While most electric buses in the world are in China, their adoption is on the rise in the U.S., with cities in almost 30 states using or having ordered buses that are electric or hybrid.
Thanks to a conducive regulatory environment, China so far has led in mixing electric buses into its public fleet. Last year, over 115,000 electric buses were sold there, according to Clean Technica, up about 21,000 versus 2015, and up from just 1,136 five years ago. While most electric buses in the world are in China, their adoption is on the rise in the U.S., with cities in almost 30 states using or having ordered buses that are electric or hybrid. The federal government has gotten in on the action, too, with the Department of Transportation (DOT) last year awarding twenty transit providers in 13 states $55 million for transit buses for replacing old diesel-fueled buses with vehicles that are battery-electric or fuel cell-powered.
According to DOT, city buses have a range of 100 miles or less and maintenance costs are as low as 20 percent of conventional vehicles. Costs are expected to decrease over time with improving battery technology, making electric buses more attractive for cities. Think tank Carbon Tracker says that the average battery price should fall from current levels of about $268 per kilowatt-hour to $100/kWh by 2020.
Proterra, the Tesla of buses
“When we make any big decision, the first question we ask ourselves is what is going to be the most beneficial for widespread adoption of urban electric vehicles?”
The largest manufacturer of electric buses in the U.S. is Proterra, founded in 2004 in Colorado. The company’s CEO recently said that one-third of new buses will be electric by 2020, and predicted all would be by 2030. In an important move last year, one that should help accelerate the adoption of electric buses, Proterra, which dominates the space and has sold almost 400 buses to date, opened its patent for fast-charging stations and interface to competitors. “When we make any big decision, the first question we ask ourselves is what is going to be the most beneficial for widespread adoption of urban electric vehicles?” said Proterra’s CEO Ryan Popple in an interview last year.
The latest model from the company, which is labeled as the “Tesla of buses” and plans to go public this year, can get up to 350 miles on one charge.
Popple is obviously bullish on the electric bus market in the U.S., but notes how the lack of players creates limited competition. That in turn may cause the electrification to occur at a relatively slow pace. “Tesla didn’t want to be the only electric car company [and] we don’t want to be the only electric bus company,” he said.
No range anxiety
City buses that run on electricity typically travel on the same routes every day, making it easier to decide on location of charging stations.

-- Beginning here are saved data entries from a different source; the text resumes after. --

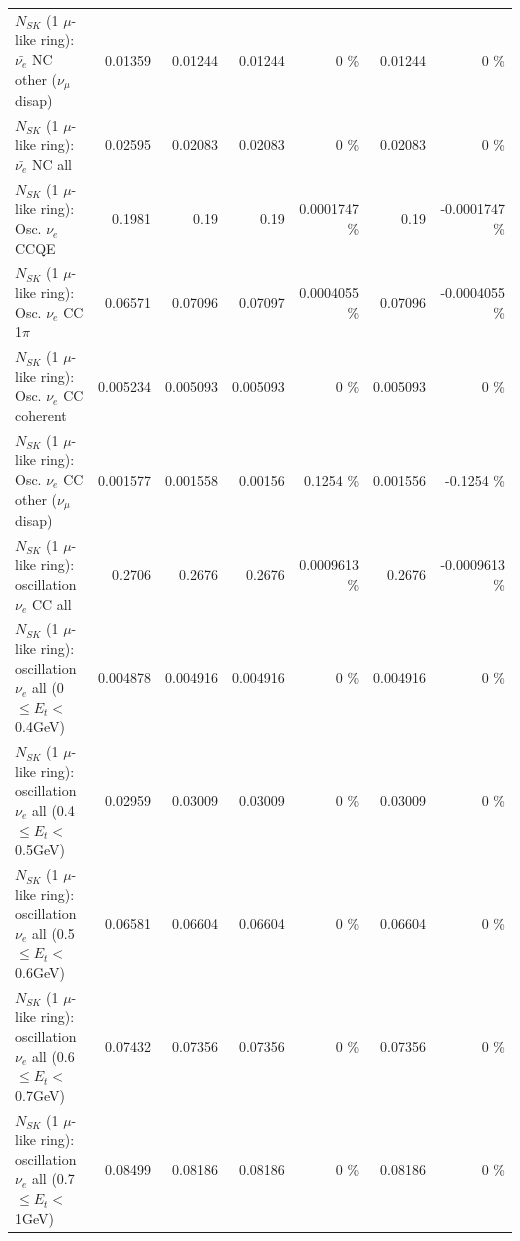 \begin{table}
\begin{tabular}{| l | r | r | r  r | r  r |}
          $N_{SK}$ (1 $\mu$-like ring): $\bar{\nu_e}$ NC other ($\nu_\mu$ disap) &         0.01359 &         0.01244 &         0.01244 &        0 \%  &         0.01244 &        0 \%  \\ 
                            $N_{SK}$ (1 $\mu$-like ring): $\bar{\nu_{e}}$ NC all &         0.02595 &         0.02083 &         0.02083 &        0 \%  &         0.02083 &        0 \%  \\ 
\hline
\hline
\hline
                                 $N_{SK}$ (1 $\mu$-like ring): Osc. $\nu_e$ CCQE &          0.1981 &            0.19 &            0.19 & 0.0001747 \%  &            0.19 & -0.0001747 \%  \\ 
                            $N_{SK}$ (1 $\mu$-like ring): Osc. $\nu_e$ CC 1$\pi$ &         0.06571 &         0.07096 &         0.07097 & 0.0004055 \%  &         0.07096 & -0.0004055 \%  \\ 
                          $N_{SK}$ (1 $\mu$-like ring): Osc. $\nu_e$ CC coherent &        0.005234 &        0.005093 &        0.005093 &        0 \%  &        0.005093 &        0 \%  \\ 
           $N_{SK}$ (1 $\mu$-like ring): Osc. $\nu_e$ CC other ($\nu_\mu$ disap) &        0.001577 &        0.001558 &         0.00156 &   0.1254 \%  &        0.001556 &  -0.1254 \%  \\ 
                        $N_{SK}$ (1 $\mu$-like ring): oscillation $\nu_e$ CC all &          0.2706 &          0.2676 &          0.2676 & 0.0009613 \%  &          0.2676 & -0.0009613 \%  \\ 
\hline
$N_{SK}$ (1 $\mu$-like ring): oscillation $\nu_{e}$ all (0 $\leq E_{t} <$ 0.4GeV) &        0.004878 &        0.004916 &        0.004916 &        0 \%  &        0.004916 &        0 \%  \\ 
$N_{SK}$ (1 $\mu$-like ring): oscillation $\nu_{e}$ all (0.4 $\leq E_{t} <$ 0.5GeV) &         0.02959 &         0.03009 &         0.03009 &        0 \%  &         0.03009 &        0 \%  \\ 
$N_{SK}$ (1 $\mu$-like ring): oscillation $\nu_{e}$ all (0.5 $\leq E_{t} <$ 0.6GeV) &         0.06581 &         0.06604 &         0.06604 &        0 \%  &         0.06604 &        0 \%  \\ 
$N_{SK}$ (1 $\mu$-like ring): oscillation $\nu_{e}$ all (0.6 $\leq E_{t} <$ 0.7GeV) &         0.07432 &         0.07356 &         0.07356 &        0 \%  &         0.07356 &        0 \%  \\ 
$N_{SK}$ (1 $\mu$-like ring): oscillation $\nu_{e}$ all (0.7 $\leq E_{t} <$ 1GeV) &         0.08499 &         0.08186 &         0.08186 &        0 \%  &         0.08186 &        0 \%  \\ 

\end{tabular}
\end{table}
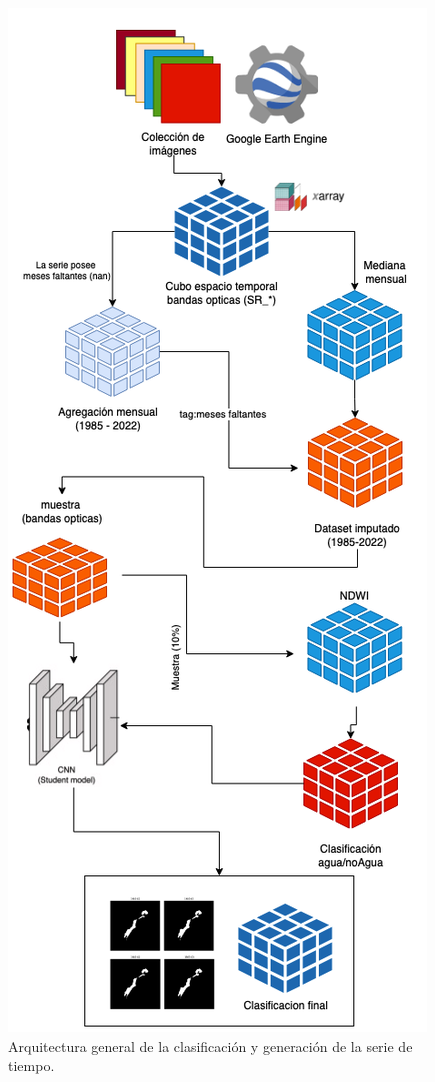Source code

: \begin{figure}
	\centering
	\includegraphics[scale=.6]{Figures/Arqui_TTFBv3.png}
	\caption{Arquitectura general de la clasificación y generación de la serie de tiempo.}
	\label{fig:arquitectura_general}
\end{figure}

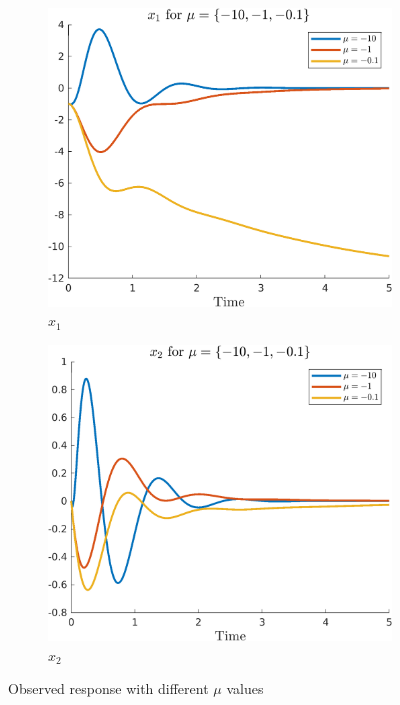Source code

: \documentclass{article}
\begin{document}
\begin{figure}[H]
    \centering
    \begin{subfigure}{0.325\textwidth}
        \centering
        \includegraphics[width = \textwidth]{figures/c3-3-x1-plot.png}
        \caption{$x_1$}
    \end{subfigure}
    \begin{subfigure}{0.325\textwidth}
        \centering
        \includegraphics[width = \textwidth]{figures/c3-3-x2-plot.png}
        \caption{$x_2$}
    \end{subfigure}
    \caption{Observed response with different $\mu$ values}
    \label{fig:c-3_initial_look}
\end{figure}
\end{document}
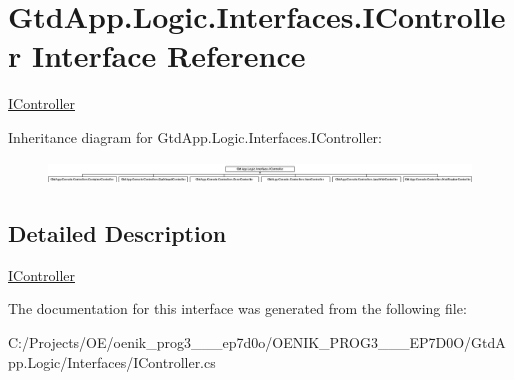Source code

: \hypertarget{interface_gtd_app_1_1_logic_1_1_interfaces_1_1_i_controller}{}\section{Gtd\+App.\+Logic.\+Interfaces.\+I\+Controller Interface Reference}
\label{interface_gtd_app_1_1_logic_1_1_interfaces_1_1_i_controller}


\mbox{\hyperlink{interface_gtd_app_1_1_logic_1_1_interfaces_1_1_i_controller}{I\+Controller}}  


Inheritance diagram for Gtd\+App.\+Logic.\+Interfaces.\+I\+Controller\+:\begin{figure}[H]
\begin{center}
\leavevmode
\includegraphics[height=0.620155cm]{interface_gtd_app_1_1_logic_1_1_interfaces_1_1_i_controller}
\end{center}
\end{figure}


\subsection{Detailed Description}
\mbox{\hyperlink{interface_gtd_app_1_1_logic_1_1_interfaces_1_1_i_controller}{I\+Controller}} 



The documentation for this interface was generated from the following file\+:\begin{DoxyCompactItemize}
\item 
C\+:/\+Projects/\+O\+E/oenik\+\_\+prog3\+\_\+\_\+\_\+ep7d0o/\+O\+E\+N\+I\+K\+\_\+\+P\+R\+O\+G3\+\_\+\_\+\_\+\+E\+P7\+D0\+O/\+Gtd\+App.\+Logic/\+Interfaces/I\+Controller.\+cs\end{DoxyCompactItemize}
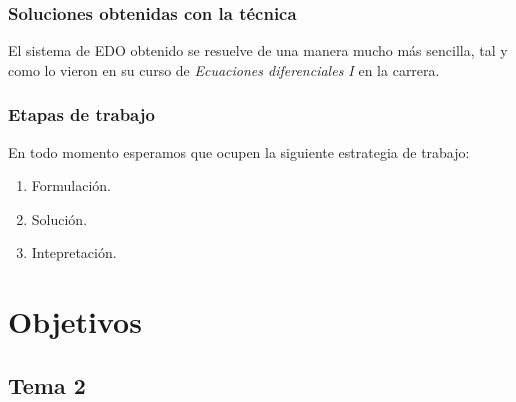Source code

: \documentclass[12pt]{beamer}
\begin{document}
\begin{frame}
\frametitle{Soluciones obtenidas con la técnica}
El sistema de EDO obtenido se resuelve de una manera mucho más sencilla, tal y como lo vieron en su curso de \emph{Ecuaciones diferenciales I} en la carrera.
\end{frame}
\begin{frame}
\frametitle{Etapas de trabajo}
En todo momento esperamos que ocupen la siguiente estrategia de trabajo:
\pause
{}
\begin{enumerate}[<+->]
\item Formulación.
\item Solución.
\item Intepretación.
\end{enumerate}
\end{frame}

\section{Objetivos}
\subsection{Tema 2}
\end{document}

This leads to less “range anxiety” that regular motorists might have to contend with when traveling long distances.
Foreign companies are seeking to capture market share in the U.S. as the demand grows for electric buses here. For instance, New Flyer, based in Winnipeg, is one large player. Meanwhile, BYD Auto, a China-based company, has successfully marketed its vehicles to public transit agencies in California, and says its vehicles for 2018 will have a range of 160 miles. California is so far leading in the U.S. in efforts to incorporate buses in city fleets, due to its aggressive emissions goals. As of August of last year, the state had more than 20 electric bus fleets in operation. Despite greater use of electric or plug-in hybrid vehicles, along with increased consumption of CNG and biodiesel, about half of the country’s bus fleet still runs on diesel, according to 2015 estimates.
Against this backdrop, there is no doubt a lot of upside for electric buses. Given the push among cities to reduce emissions and the impetus to lower costs for fuel, the electrification of the bus fleet is set continue, even if the U.S. may take a while to catch other economies, most notably China. “Every major city with the exception of a few laggards is implementing an EV transit strategy,” said Proterra’s Popple.